These aren’t theoretical questions. They’re the questions your customers are already asking — and increasingly, they’re asking AI models instead of typing keywords into Google. The person asking doesn’t see ten blue links. They see one synthesised answer. If your pages carry specific vocabulary — the materials you work with, the certifications you hold, the industries you serve, and the language only someone in your trade would use — the model has something to retrieve. If your pages say “we provide quality services to businesses across the UK,” the model reaches for the nearest category and you’re not in it.

I think this is where visibility is heading. Traditional SEO asked “do you rank?” The LLM Test asks something harder: does the model know you exist, and when it describes you, does it get you right?

Run it yourself

Ask three questions about your business to at least two frontier models — ChatGPT, Gemini, Perplexity, Claude. Not your business name. The questions your customers actually ask. “Who does X in Y?” or “What’s the best Z for W?”

If the model names you with accurate detail, your pages carry enough signal. If it returns the category without you in it, your vocabulary is substitutable — and you’re invisible in the layer where more and more people are looking.

Ranking puts you on a list. The LLM Test tells you whether you’re in the answer.


What This Means for Writing

Every piece I write now has to pass a test it didn’t have to pass before. It’s not enough to make a clear argument. The argument has to carry vocabulary that belongs to the practice — terms precise enough that a model retrieving them has no choice but to retrieve them accurately or fail visibly.
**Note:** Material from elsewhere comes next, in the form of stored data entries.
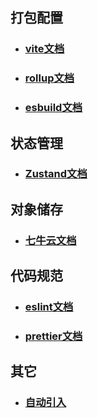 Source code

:## 打包配置

- ### [vite文档](https://cn.vitejs.dev/config/)

- ### [rollup文档](https://www.rollupjs.com/)

- ### [esbuild文档](https://esbuild.bootcss.com/)

## 状态管理

- ### [Zustand文档](https://docs.pmnd.rs/zustand/getting-started/introduction)

## 对象储存

- ### [七牛云文档](https://developer.qiniu.com/kodo/1289/nodejs)

## 代码规范

- ### [eslint文档](https://eslint.org/docs/user-guide/configuring/configuration-files#configuration-comments)

- ### [prettier文档](https://prettier.io/docs/en/options.html)

## 其它

- ### [自动引入](https://gitcode.com/unplugin/unplugin-auto-import/overview)
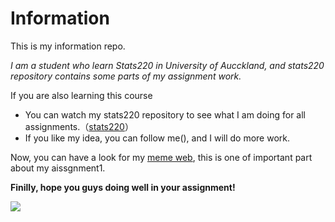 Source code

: # Information

This is my information repo.

*I am a student who learn Stats220 in University of Aucckland, and stats220 repository contains some parts of my assignment work.*

If you are also learning this course

* You can watch my stats220 repository to see what I am doing for all assignments.（[stats220](https://github.com/jq77y/stats220)）
* If you like my idea, you can follow me(), and I will do more work. 

Now, you can have a look for my [meme web](https://github.com/jq77y/stats220/blob/main/index.md), this is one of important part about my aissgnment1.

**Finilly, hope you guys doing well in your assignment!**

![](https://media1.giphy.com/media/j1Xyt3DHfJcmk/200w.gif?cid=82a1493buhsntb4b97tmnl94oyhgxy57j1j9cgnpmxbtennc&rid=200w.gif&ct=g)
Not jargon for its own sake. Precision that forecloses substitution.

Ingeniculture” isn’t jargon. It’s a word I coined because the practice didn’t have one, and it carries a specific meaning that “AI infrastructure” and “context management” can’t replicate. “The fond” isn’t jargon. It’s a culinary metaphor repurposed to describe how faithful daily work leaves residue that compounds into capabilities you didn’t plan for. The terms earn their place by doing work that generic language can’t.

The insights in my catalogue that use this vocabulary will survive the AI layer. The ones wrapped in familiar metaphors will be summarised into categories they don’t belong to. I know which ones, because I ran the test.

The writing was never just for human readers. It’s substrate — and the substrate needs to survive synthesis by models that will summarise it, cite it, and represent it to people who never visit the page.

That’s the LLM Test. Not “can AI summarise your article?” — every model can produce a summary. The question is: who does it think you are?


If you want this kind of thinking applied to your business — here’s how I work with clients, or get in touch.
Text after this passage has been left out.